Uno quisiera que no fuera así, pero la realidad no hay manera de esconderla ante tantos episodios idénticos.
No lo han hecho con eventos de inseguridad, pero no tardan en hacerlo: Cuando la autoridad es rebasada, el asunto es “atípico”; las intensas lluvias con drenaje tapado y la Ciudad inundada; la alta contaminación y las medidas para contrarrestarla olvidadas.
Lo “atípico” ha tapado errores e incapacidades.

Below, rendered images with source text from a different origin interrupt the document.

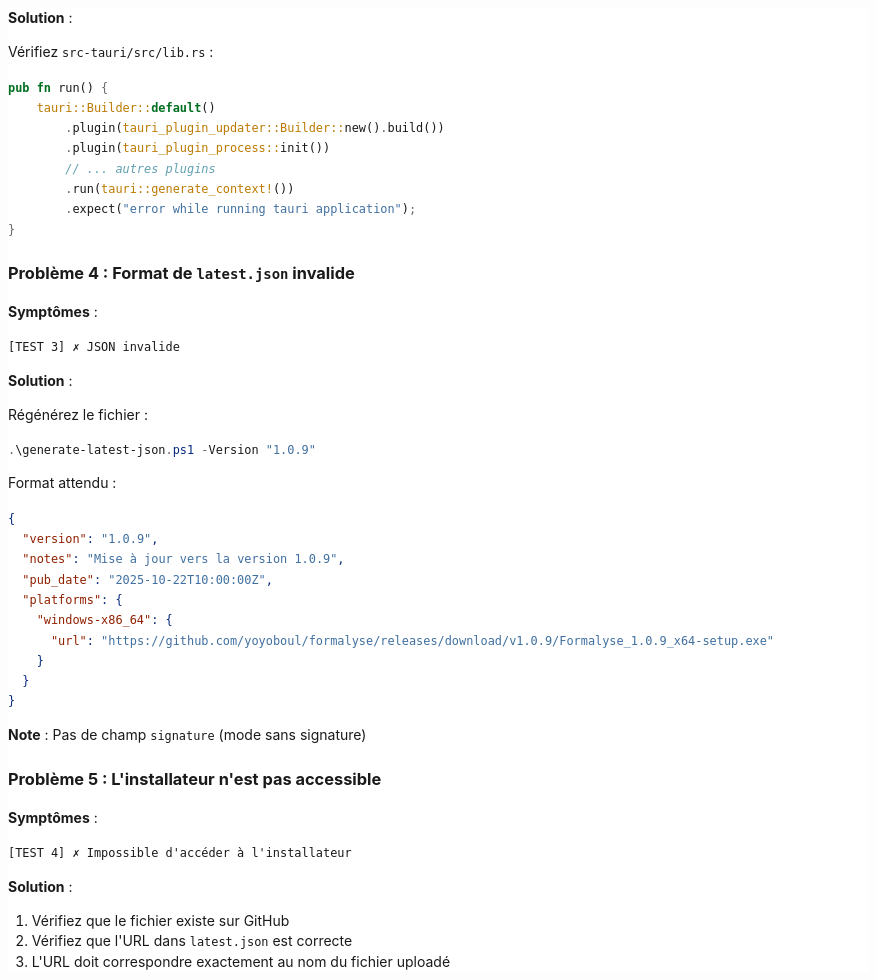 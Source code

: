 **Solution** :

Vérifiez `src-tauri/src/lib.rs` :
```rust
pub fn run() {
    tauri::Builder::default()
        .plugin(tauri_plugin_updater::Builder::new().build())
        .plugin(tauri_plugin_process::init())
        // ... autres plugins
        .run(tauri::generate_context!())
        .expect("error while running tauri application");
}
```

### Problème 4 : Format de `latest.json` invalide

**Symptômes** :
```
[TEST 3] ✗ JSON invalide
```

**Solution** :

Régénérez le fichier :
```powershell
.\generate-latest-json.ps1 -Version "1.0.9"
```

Format attendu :
```json
{
  "version": "1.0.9",
  "notes": "Mise à jour vers la version 1.0.9",
  "pub_date": "2025-10-22T10:00:00Z",
  "platforms": {
    "windows-x86_64": {
      "url": "https://github.com/yoyoboul/formalyse/releases/download/v1.0.9/Formalyse_1.0.9_x64-setup.exe"
    }
  }
}
```

**Note** : Pas de champ `signature` (mode sans signature)

### Problème 5 : L'installateur n'est pas accessible

**Symptômes** :
```
[TEST 4] ✗ Impossible d'accéder à l'installateur
```

**Solution** :

1. Vérifiez que le fichier existe sur GitHub
2. Vérifiez que l'URL dans `latest.json` est correcte
3. L'URL doit correspondre exactement au nom du fichier uploadé
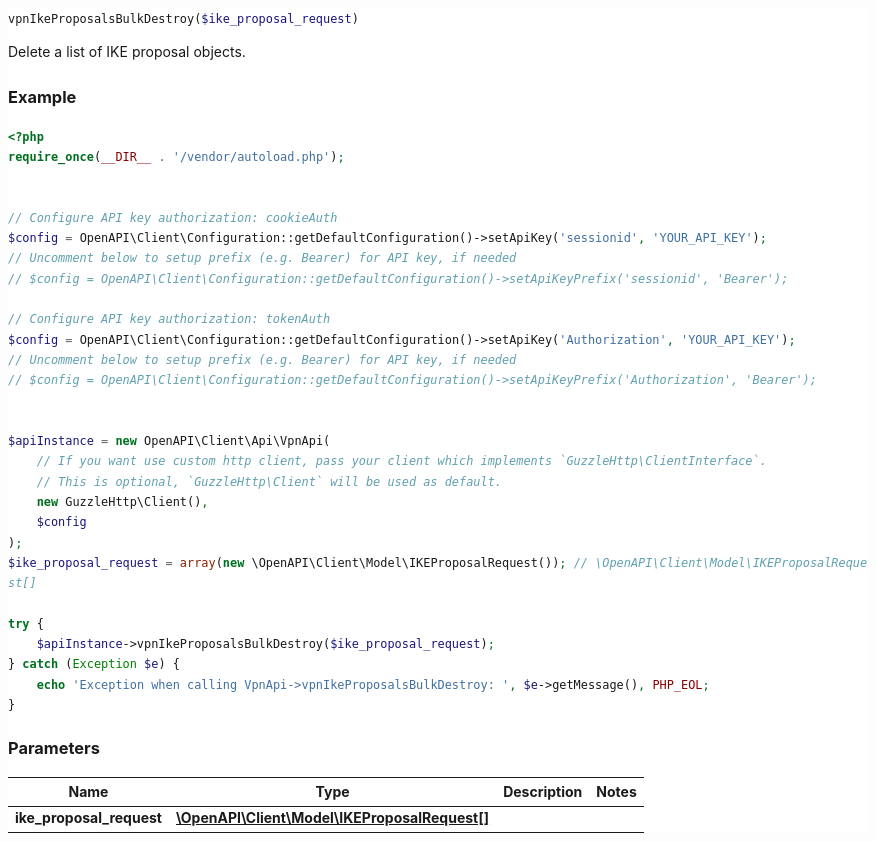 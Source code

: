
 ```php
vpnIkeProposalsBulkDestroy($ike_proposal_request)
```



Delete a list of IKE proposal objects.

### Example

```php
<?php
require_once(__DIR__ . '/vendor/autoload.php');


// Configure API key authorization: cookieAuth
$config = OpenAPI\Client\Configuration::getDefaultConfiguration()->setApiKey('sessionid', 'YOUR_API_KEY');
// Uncomment below to setup prefix (e.g. Bearer) for API key, if needed
// $config = OpenAPI\Client\Configuration::getDefaultConfiguration()->setApiKeyPrefix('sessionid', 'Bearer');

// Configure API key authorization: tokenAuth
$config = OpenAPI\Client\Configuration::getDefaultConfiguration()->setApiKey('Authorization', 'YOUR_API_KEY');
// Uncomment below to setup prefix (e.g. Bearer) for API key, if needed
// $config = OpenAPI\Client\Configuration::getDefaultConfiguration()->setApiKeyPrefix('Authorization', 'Bearer');


$apiInstance = new OpenAPI\Client\Api\VpnApi(
    // If you want use custom http client, pass your client which implements `GuzzleHttp\ClientInterface`.
    // This is optional, `GuzzleHttp\Client` will be used as default.
    new GuzzleHttp\Client(),
    $config
);
$ike_proposal_request = array(new \OpenAPI\Client\Model\IKEProposalRequest()); // \OpenAPI\Client\Model\IKEProposalRequest[]

try {
    $apiInstance->vpnIkeProposalsBulkDestroy($ike_proposal_request);
} catch (Exception $e) {
    echo 'Exception when calling VpnApi->vpnIkeProposalsBulkDestroy: ', $e->getMessage(), PHP_EOL;
}
```

### Parameters

| Name | Type | Description  | Notes |
| ------------- | ------------- | ------------- | ------------- |
| **ike_proposal_request** | [**\OpenAPI\Client\Model\IKEProposalRequest[]**](../Model/IKEProposalRequest.md)|  | |
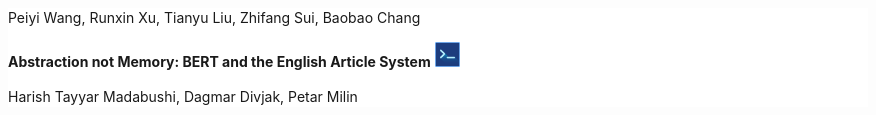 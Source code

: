 Peiyi Wang, Runxin Xu, Tianyu Liu, Zhifang Sui, Baobao Chang</p></div>
<div><b>Abstraction not Memory: BERT and the English Article System</b> <a href="https://github.com/H-TayyarMadabushi/Abstraction-not-Memory-BERT-and-the-English-Article-System-NAACL-2022"><img src="/assets/images/code-badge.png" width="25" height="25"/></a><p>Harish Tayyar Madabushi, Dagmar Divjak, Petar Milin</p></div> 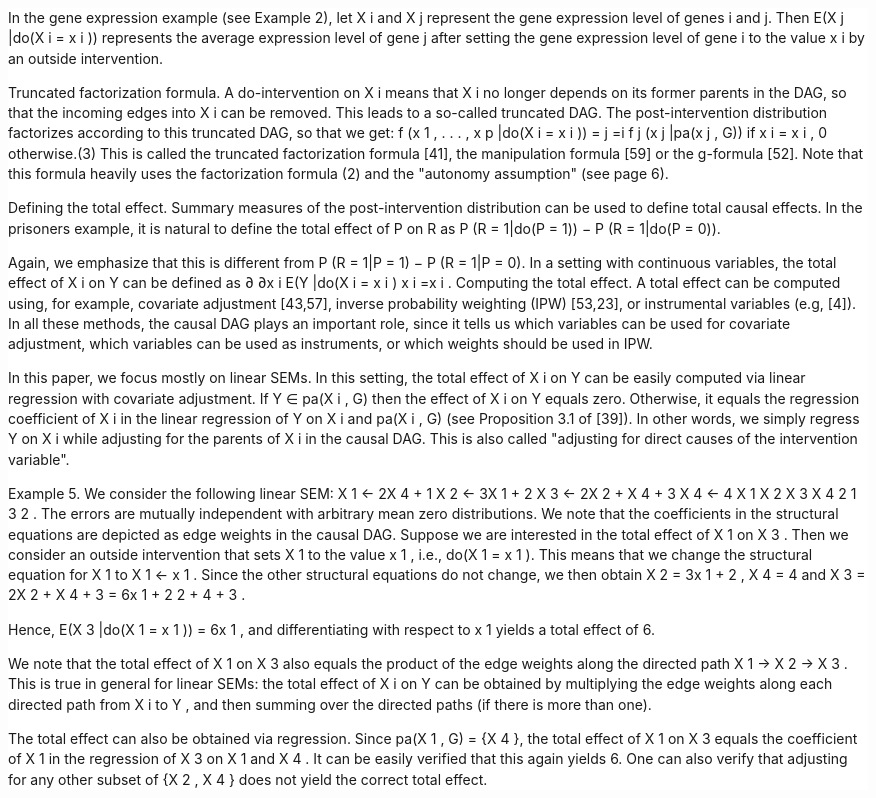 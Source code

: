 In the gene expression example (see Example 2), let X i and X j represent the gene expression level of genes i and j. Then E(X j |do(X i = x i )) represents the average expression level of gene j after setting the gene expression level of gene i to the value x i by an outside intervention.

Truncated factorization formula. A do-intervention on X i means that X i no longer depends on its former parents in the DAG, so that the incoming edges into X i can be removed. This leads to a so-called truncated DAG. The post-intervention distribution factorizes according to this truncated DAG, so that we get:
f (x 1 , . . . , x p |do(X i = x i )) = j =i f j (x j |pa(x j , G)) if x i = x i , 0 otherwise.(3)
This is called the truncated factorization formula [41], the manipulation formula [59] or the g-formula [52]. Note that this formula heavily uses the factorization formula (2) and the "autonomy assumption" (see page 6).

Defining the total effect. Summary measures of the post-intervention distribution can be used to define total causal effects. In the prisoners example, it is natural to define the total effect of P on R as P (R = 1|do(P = 1)) − P (R = 1|do(P = 0)).

Again, we emphasize that this is different from P (R = 1|P = 1) − P (R = 1|P = 0). In a setting with continuous variables, the total effect of X i on Y can be defined as
∂ ∂x i E(Y |do(X i = x i ) x i =x i .
Computing the total effect. A total effect can be computed using, for example, covariate adjustment [43,57], inverse probability weighting (IPW) [53,23], or instrumental variables (e.g, [4]). In all these methods, the causal DAG plays an important role, since it tells us which variables can be used for covariate adjustment, which variables can be used as instruments, or which weights should be used in IPW.

In this paper, we focus mostly on linear SEMs. In this setting, the total effect of X i on Y can be easily computed via linear regression with covariate adjustment. If Y ∈ pa(X i , G) then the effect of X i on Y equals zero. Otherwise, it equals the regression coefficient of X i in the linear regression of Y on X i and pa(X i , G) (see Proposition 3.1 of [39]). In other words, we simply regress Y on X i while adjusting for the parents of X i in the causal DAG. This is also called "adjusting for direct causes of the intervention variable".

Example 5. We consider the following linear SEM:
X 1 ← 2X 4 + 1 X 2 ← 3X 1 + 2 X 3 ← 2X 2 + X 4 + 3 X 4 ← 4 X 1 X 2 X 3 X 4 2 1 3 2 .
The errors are mutually independent with arbitrary mean zero distributions. We note that the coefficients in the structural equations are depicted as edge weights in the causal DAG. Suppose we are interested in the total effect of X 1 on X 3 . Then we consider an outside intervention that sets X 1 to the value x 1 , i.e., do(X 1 = x 1 ). This means that we change the structural equation for X 1 to X 1 ← x 1 . Since the other structural equations do not change, we then obtain X 2 = 3x 1 + 2 , X 4 = 4 and X 3 = 2X 2 + X 4 + 3 = 6x 1 + 2 2 + 4 + 3 .

Hence, E(X 3 |do(X 1 = x 1 )) = 6x 1 , and differentiating with respect to x 1 yields a total effect of 6.

We note that the total effect of X 1 on X 3 also equals the product of the edge weights along the directed path X 1 → X 2 → X 3 . This is true in general for linear SEMs: the total effect of X i on Y can be obtained by multiplying the edge weights along each directed path from X i to Y , and then summing over the directed paths (if there is more than one).

The total effect can also be obtained via regression. Since pa(X 1 , G) = {X 4 }, the total effect of X 1 on X 3 equals the coefficient of X 1 in the regression of X 3 on X 1 and X 4 . It can be easily verified that this again yields 6. One can also verify that adjusting for any other subset of {X 2 , X 4 } does not yield the correct total effect.

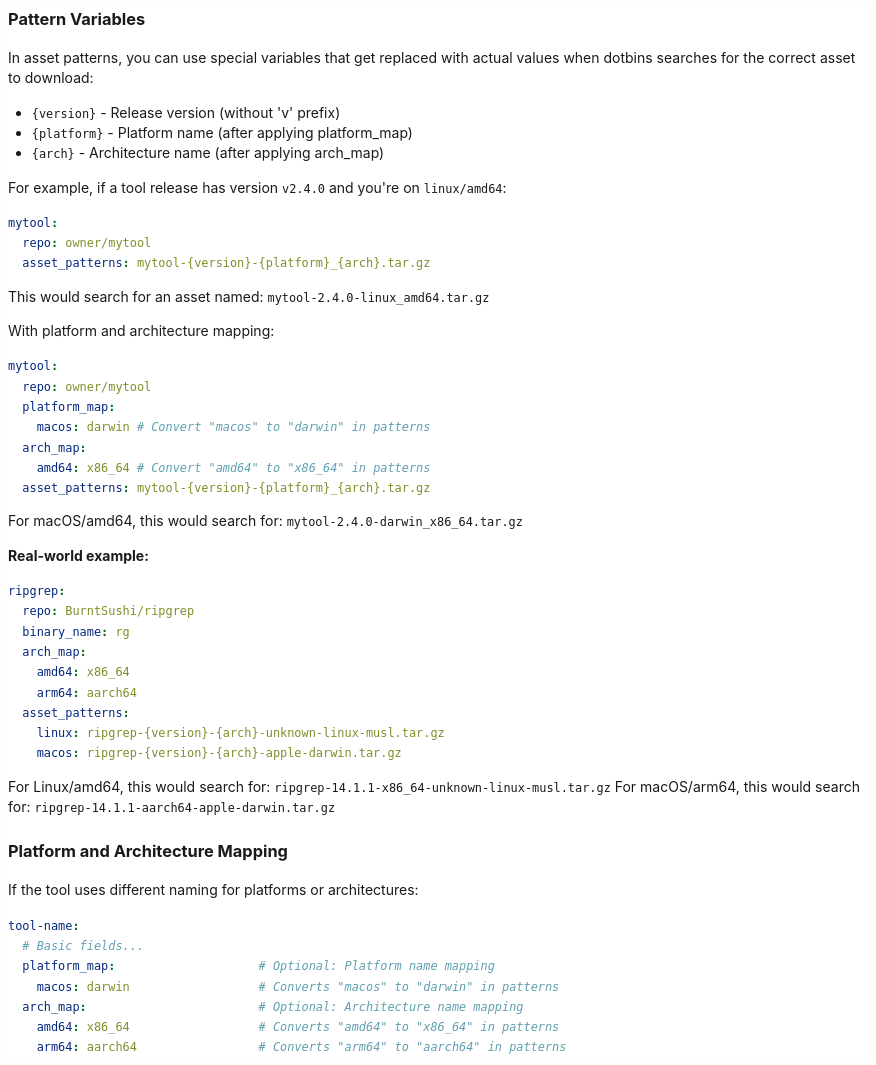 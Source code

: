 ### Pattern Variables

In asset patterns, you can use special variables that get replaced with actual values when dotbins searches for the correct asset to download:

- `{version}` - Release version (without 'v' prefix)
- `{platform}` - Platform name (after applying platform_map)
- `{arch}` - Architecture name (after applying arch_map)

For example, if a tool release has version `v2.4.0` and you're on `linux/amd64`:

```yaml
mytool:
  repo: owner/mytool
  asset_patterns: mytool-{version}-{platform}_{arch}.tar.gz
```

This would search for an asset named: `mytool-2.4.0-linux_amd64.tar.gz`

With platform and architecture mapping:

```yaml
mytool:
  repo: owner/mytool
  platform_map:
    macos: darwin # Convert "macos" to "darwin" in patterns
  arch_map:
    amd64: x86_64 # Convert "amd64" to "x86_64" in patterns
  asset_patterns: mytool-{version}-{platform}_{arch}.tar.gz
```

For macOS/amd64, this would search for: `mytool-2.4.0-darwin_x86_64.tar.gz`

**Real-world example:**

```yaml
ripgrep:
  repo: BurntSushi/ripgrep
  binary_name: rg
  arch_map:
    amd64: x86_64
    arm64: aarch64
  asset_patterns:
    linux: ripgrep-{version}-{arch}-unknown-linux-musl.tar.gz
    macos: ripgrep-{version}-{arch}-apple-darwin.tar.gz
```

For Linux/amd64, this would search for: `ripgrep-14.1.1-x86_64-unknown-linux-musl.tar.gz`
For macOS/arm64, this would search for: `ripgrep-14.1.1-aarch64-apple-darwin.tar.gz`

### Platform and Architecture Mapping

If the tool uses different naming for platforms or architectures:

```yaml
tool-name:
  # Basic fields...
  platform_map:                    # Optional: Platform name mapping
    macos: darwin                  # Converts "macos" to "darwin" in patterns
  arch_map:                        # Optional: Architecture name mapping
    amd64: x86_64                  # Converts "amd64" to "x86_64" in patterns
    arm64: aarch64                 # Converts "arm64" to "aarch64" in patterns
```

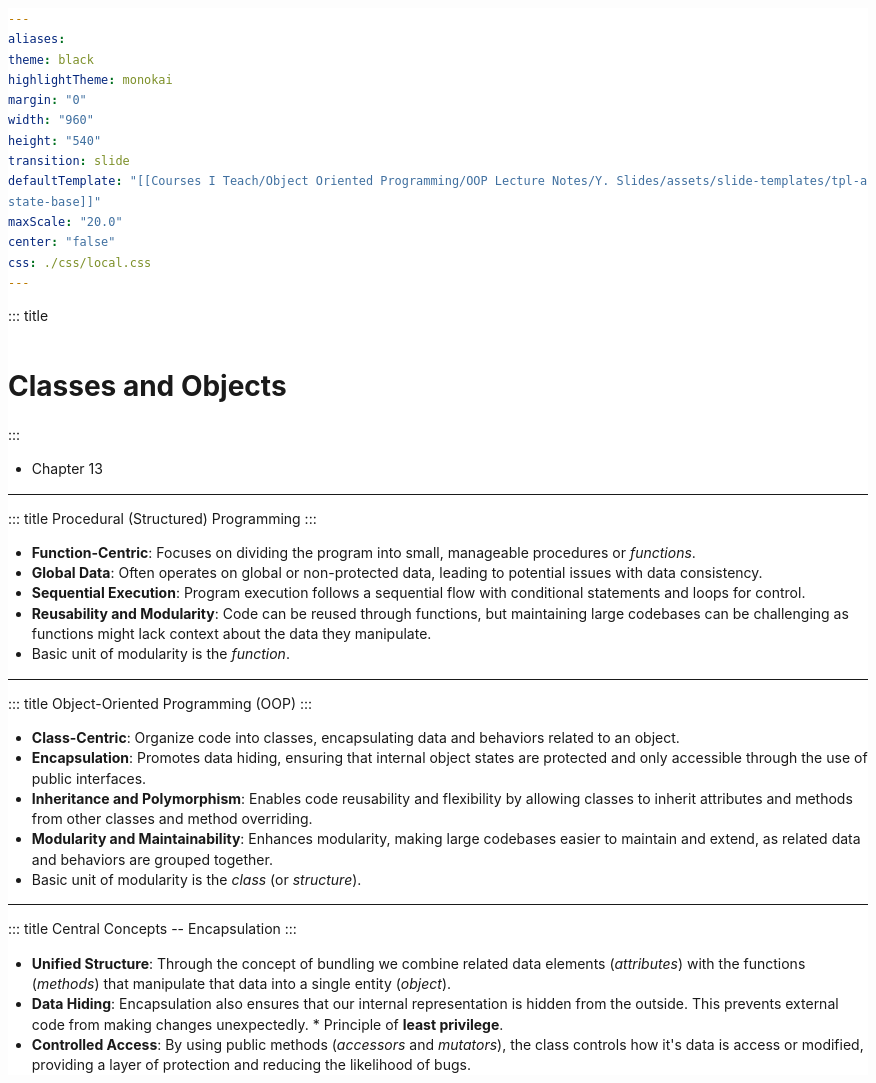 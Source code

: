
 ```yaml
---
aliases: 
theme: black
highlightTheme: monokai
margin: "0"
width: "960"
height: "540"
transition: slide
defaultTemplate: "[[Courses I Teach/Object Oriented Programming/OOP Lecture Notes/Y. Slides/assets/slide-templates/tpl-astate-base]]"
maxScale: "20.0"
center: "false"
css: ./css/local.css
---
```



::: title
# Classes and Objects
:::
- Chapter 13

---
::: title 
Procedural (Structured) Programming
:::
* **Function-Centric**: Focuses on dividing the program into small, manageable procedures or *functions*.
* **Global Data**: Often operates on global or non-protected data, leading to potential issues with data consistency.
* **Sequential Execution**: Program execution follows a sequential flow with  conditional statements and loops for control.
* **Reusability and Modularity**: Code can be reused through functions, but maintaining large codebases can be challenging as functions might lack context about the data they manipulate.
* Basic unit of modularity is the *function*.
---
::: title 
Object-Oriented Programming (OOP)
:::
* **Class-Centric**: Organize code into classes, encapsulating data and behaviors related to an object.
* **Encapsulation**: Promotes data hiding, ensuring that internal object states are protected and only accessible through the use of public interfaces.
* **Inheritance and Polymorphism**: Enables code reusability and flexibility by allowing classes to inherit attributes and methods from other classes and method overriding.
* **Modularity and Maintainability**: Enhances modularity, making large codebases easier to maintain and extend, as related data and behaviors are grouped together.
* Basic unit of modularity is the *class* (or *structure*).
---
::: title 
Central Concepts -- Encapsulation
:::
* **Unified Structure**: Through the concept of bundling we combine related data elements (*attributes*) with the functions (*methods*) that manipulate that data into a single entity (*object*).
* **Data Hiding**: Encapsulation also ensures that our internal representation is hidden from the outside. This prevents external code from making changes unexpectedly.
		* Principle of **least privilege**.
*  **Controlled Access**: By using public methods (*accessors* and *mutators*), the class controls how it's data is access or modified, providing a layer of protection and reducing the likelihood of bugs. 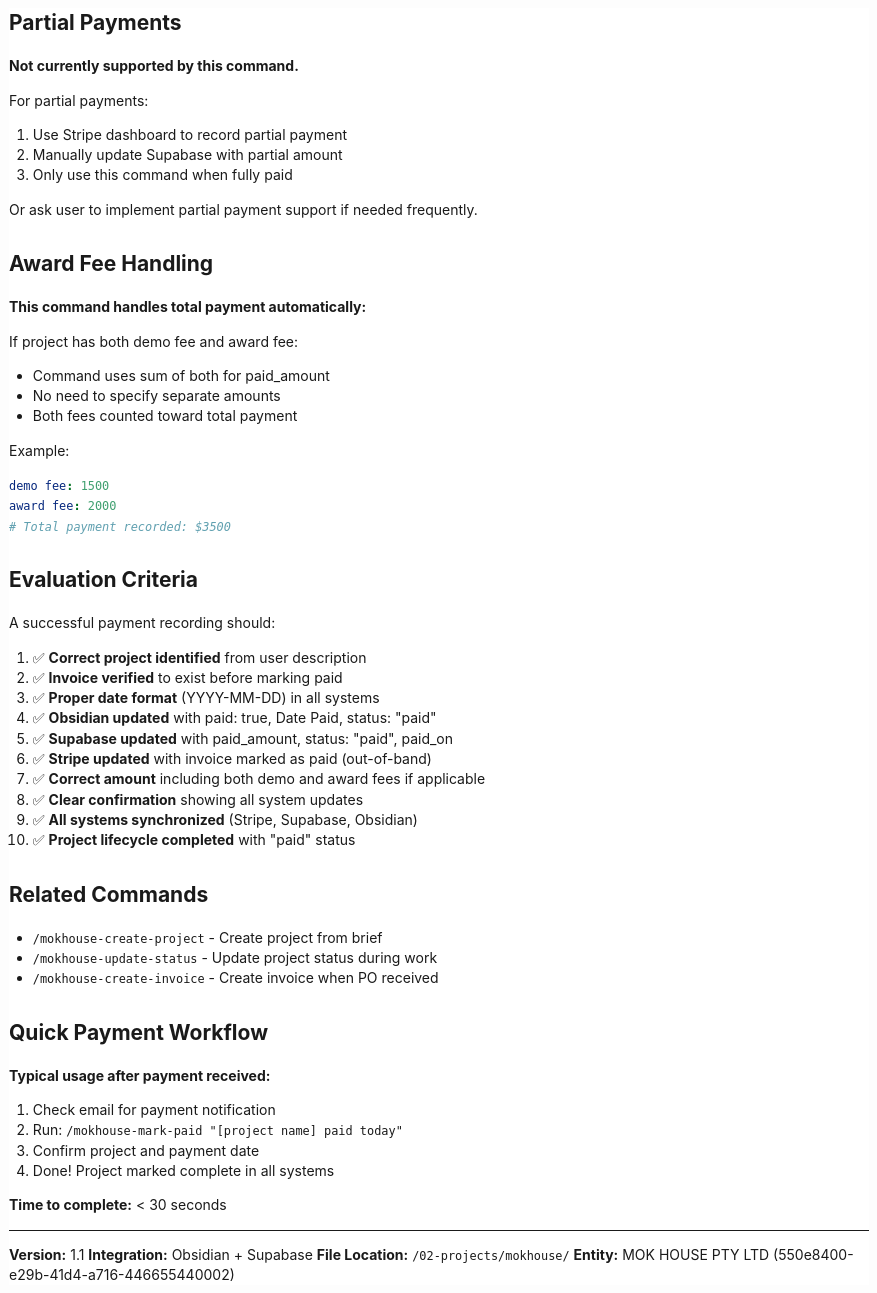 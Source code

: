 ## Partial Payments

**Not currently supported by this command.**

For partial payments:
1. Use Stripe dashboard to record partial payment
2. Manually update Supabase with partial amount
3. Only use this command when fully paid

Or ask user to implement partial payment support if needed frequently.

## Award Fee Handling

**This command handles total payment automatically:**

If project has both demo fee and award fee:
- Command uses sum of both for paid_amount
- No need to specify separate amounts
- Both fees counted toward total payment

Example:
```yaml
demo fee: 1500
award fee: 2000
# Total payment recorded: $3500
```

## Evaluation Criteria

A successful payment recording should:

1. ✅ **Correct project identified** from user description
2. ✅ **Invoice verified** to exist before marking paid
3. ✅ **Proper date format** (YYYY-MM-DD) in all systems
4. ✅ **Obsidian updated** with paid: true, Date Paid, status: "paid"
5. ✅ **Supabase updated** with paid_amount, status: "paid", paid_on
6. ✅ **Stripe updated** with invoice marked as paid (out-of-band)
7. ✅ **Correct amount** including both demo and award fees if applicable
8. ✅ **Clear confirmation** showing all system updates
9. ✅ **All systems synchronized** (Stripe, Supabase, Obsidian)
10. ✅ **Project lifecycle completed** with "paid" status

## Related Commands

- `/mokhouse-create-project` - Create project from brief
- `/mokhouse-update-status` - Update project status during work
- `/mokhouse-create-invoice` - Create invoice when PO received

## Quick Payment Workflow

**Typical usage after payment received:**

1. Check email for payment notification
2. Run: `/mokhouse-mark-paid "[project name] paid today"`
3. Confirm project and payment date
4. Done! Project marked complete in all systems

**Time to complete:** < 30 seconds

---

**Version:** 1.1
**Integration:** Obsidian + Supabase
**File Location:** `/02-projects/mokhouse/`
**Entity:** MOK HOUSE PTY LTD (550e8400-e29b-41d4-a716-446655440002)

El fácil asalto a una tienda de Casa de Moneda, que, para no hacer la pena más grande, hay que recalcar que no fue directamente al órgano descentralizado del Gobierno Federal, que emite esas piezas, vuelve a poner en evidencia la facilidad con que se atraca en la Capital del país, pero también el alto riesgo que corre la sociedad ante una incapacidad de décadas.
Cierto que no fue, como muchos dicen, “el robo del siglo”; no hubo vidas perdidas que lamentar, pero tampoco asaltaron un tienda de dulces o chocolates. Creo que una tienda, que aunque traten de separarla de la institución central (Casa de Moneda de México), que expende centenarios y otras piezas de oro, pues, amerita alguna atención especial por parte del Gobierno capitalino.
Porque, partamos de ahí, del “atípico” asalto, pues pobre los restaurantes de la Ciudad, del transporte público de pasajeros (Metrobús, Metro, micros, taxis), de conductores de vehículos particulares, de transeúntes.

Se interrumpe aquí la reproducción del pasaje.